Die Zentralbanken haben die Inflationsgefahr unterschätzt, das ist keine Frage. Die meisten, die jetzt mit dem Finger auf sie zeigen, übrigens auch. Ob die Inflationsraten weniger stark gestiegen wären, wenn die Zinserhöhungen ein Jahr früher angefangen hätten, ist alles andere als sicher. Der Inflationsschub wurde nicht durch die expansive Geldpolitik der letzten Jahre ausgelöst, sondern durch die in ihrem Ausmass einmaligen Fiskalprogramme der Staaten während der Corona-Pandemie. Diese haben zur Nachfrage-Explosion nach dem Ende der Lockdowns geführt. Dass diese Nachfrage auf ein durch die Lieferkettenprobleme eingeschränktes Angebot traf, hätte auch durch eine restriktive Geldpolitik nicht verhindert werden können. Das gleiche gilt für den Anstieg der Energiepreise nach dem Ausbruch des Krieges in der Ukraine.
Konsequentes Handeln der Zentralbanken wirkt
Nach dem verschlafenen Start haben die Zentralbanken die Zinsen aber konsequent erhöht. Die Fed hat den Leitzins innert sechzehn Monaten um mehr als 5% angehoben. Das gab es letztmals 1980. Die SNB hat den Leitzins in einem Jahr um 2.50% erhöht. Das ist für ihre Verhältnisse viel in kurzer Zeit. Das geht etwas vergessen, weil der Zins mit 1.75% tiefer ist als bei früheren Zinszyklen. Beim letzten Zinserhöhungszyklus verteilte die SNB die gleiche Zinserhöhung auf drei Jahre. Nach anfänglichem Zögern hat auch die EZB kräftig an der Zinsschraube gedreht.

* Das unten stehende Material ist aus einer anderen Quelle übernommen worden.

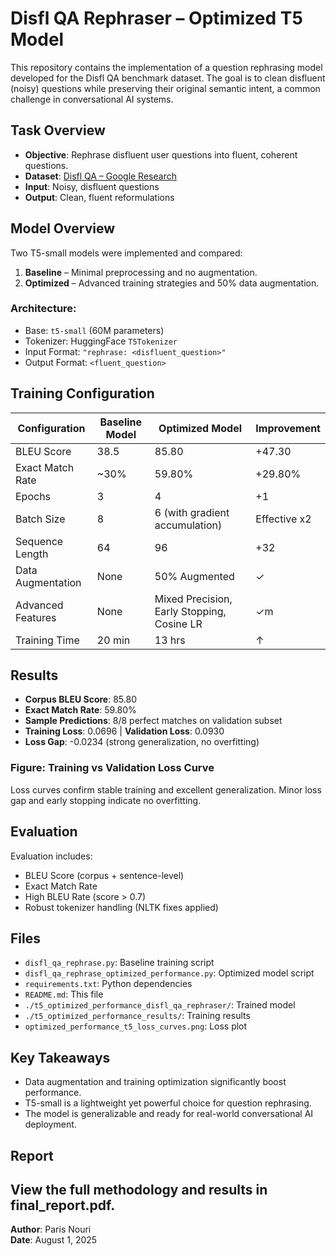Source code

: # Disfl QA Rephraser – Optimized T5 Model

This repository contains the implementation of a question rephrasing model developed for the Disfl QA benchmark dataset. The goal is to clean disfluent (noisy) questions while preserving their original semantic intent, a common challenge in conversational AI systems.

##  Task Overview

- **Objective**: Rephrase disfluent user questions into fluent, coherent questions.
- **Dataset**: [Disfl QA – Google Research](https://github.com/google-research-datasets/Disfl-QA)
- **Input**: Noisy, disfluent questions
- **Output**: Clean, fluent reformulations

##  Model Overview

Two T5-small models were implemented and compared:
1. **Baseline** – Minimal preprocessing and no augmentation.
2. **Optimized** – Advanced training strategies and 50% data augmentation.

### Architecture:
- Base: `t5-small` (60M parameters)
- Tokenizer: HuggingFace `T5Tokenizer`
- Input Format: `"rephrase: <disfluent_question>"`
- Output Format: `<fluent_question>`

##  Training Configuration

| Configuration       | Baseline Model     | Optimized Model                            | Improvement      |
|---------------------|--------------------|--------------------------------------------|------------------|
| BLEU Score          | 38.5               | 85.80                                      | +47.30           |
| Exact Match Rate    | ~30%               | 59.80%                                     | +29.80%          |
| Epochs              | 3                  | 4                                          | +1               |
| Batch Size          | 8                  | 6 (with gradient accumulation)             | Effective x2     |
| Sequence Length     | 64                 | 96                                         | +32              |
| Data Augmentation   |  None              |  50% Augmented                             | ✓                | 
| Advanced Features   |  None              |  Mixed Precision, Early Stopping, Cosine LR| ✓m               |
| Training Time       | 20 min             | 13 hrs                                     | ↑                |

##  Results

- **Corpus BLEU Score**: 85.80
- **Exact Match Rate**: 59.80%
- **Sample Predictions**: 8/8 perfect matches on validation subset
- **Training Loss**: 0.0696 | **Validation Loss**: 0.0930
- **Loss Gap**: -0.0234 (strong generalization, no overfitting)

###  Figure: Training vs Validation Loss Curve
Loss curves confirm stable training and excellent generalization. Minor loss gap and early stopping indicate no overfitting.

##  Evaluation

Evaluation includes:
- BLEU Score (corpus + sentence-level)
- Exact Match Rate
- High BLEU Rate (score > 0.7)
- Robust tokenizer handling (NLTK fixes applied)

##  Files

- `disfl_qa_rephrase.py`: Baseline training script
- `disfl_qa_rephrase_optimized_performance.py`: Optimized model script
- `requirements.txt`: Python dependencies
- `README.md`: This file
- `./t5_optimized_performance_disfl_qa_rephraser/`: Trained model
- `./t5_optimized_performance_results/`: Training results
- `optimized_performance_t5_loss_curves.png`: Loss plot

## Key Takeaways

- Data augmentation and training optimization significantly boost performance.
- T5-small is a lightweight yet powerful choice for question rephrasing.
- The model is generalizable and ready for real-world conversational AI deployment.
## Report
View the full methodology and results in final_report.pdf.
---

**Author**: Paris Nouri  
**Date**: August 1, 2025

Die restriktive Geldpolitik zeigt Wirkung. Die Konjunktur schwächt sich wie gewünscht ab, ohne dass es bisher zu einem starken Wirtschaftseinbruch geführt hat. Die Ausnahme ist Deutschland, wobei dort weniger die Geldpolitik als die strukturellen Probleme und die Energieabhängigkeit der deutschen Industrie der Treiber sind. Das Momentum bei der Inflationsentwicklung konnte dagegen gebrochen werden. Die Inflationsraten sind, auch dank Mithilfe wieder tieferer Energiepreise, deutlich gesunken. Die erste Etappe des Zinszyklus, der Weg nach oben, hat holprig begonnen, aber ein überzeugendes Ende gefunden.
Zinsen rechtzeitig senken
Herausfordernd wird die zweite Etappe. Im Unterschied zu der Schweiz sind die Zinsen in den USA und in der Eurozone auf einem Niveau, welches für die Wirtschaft auf Dauer zu hoch ist. Die Zinsen müssen daher im nächsten Jahr in diesen Regionen nach unten genommen werden. Die Markterwartungen diesbezüglich sind aber zu hoch. Diese zu zügeln, ohne dass es zu Verwerfungen an den Finanzmärkten kommt, die sich negativ auf die Realwirtschaft auswirken, ist eine kommunikativ schwierige Aufgabe. Wenn es gelingt, die Zinsen rechtzeitig wieder zu senken, bevor die Wirtschaft zu stark gebremst wird, ohne neue Inflationsängste zu wecken, weil die Geldpolitik zu expansiv sei, dann können wir den Zentralbanken auch für die zweite Etappe ein gutes Zeugnis ausstellen. (SGKB/mc/ps)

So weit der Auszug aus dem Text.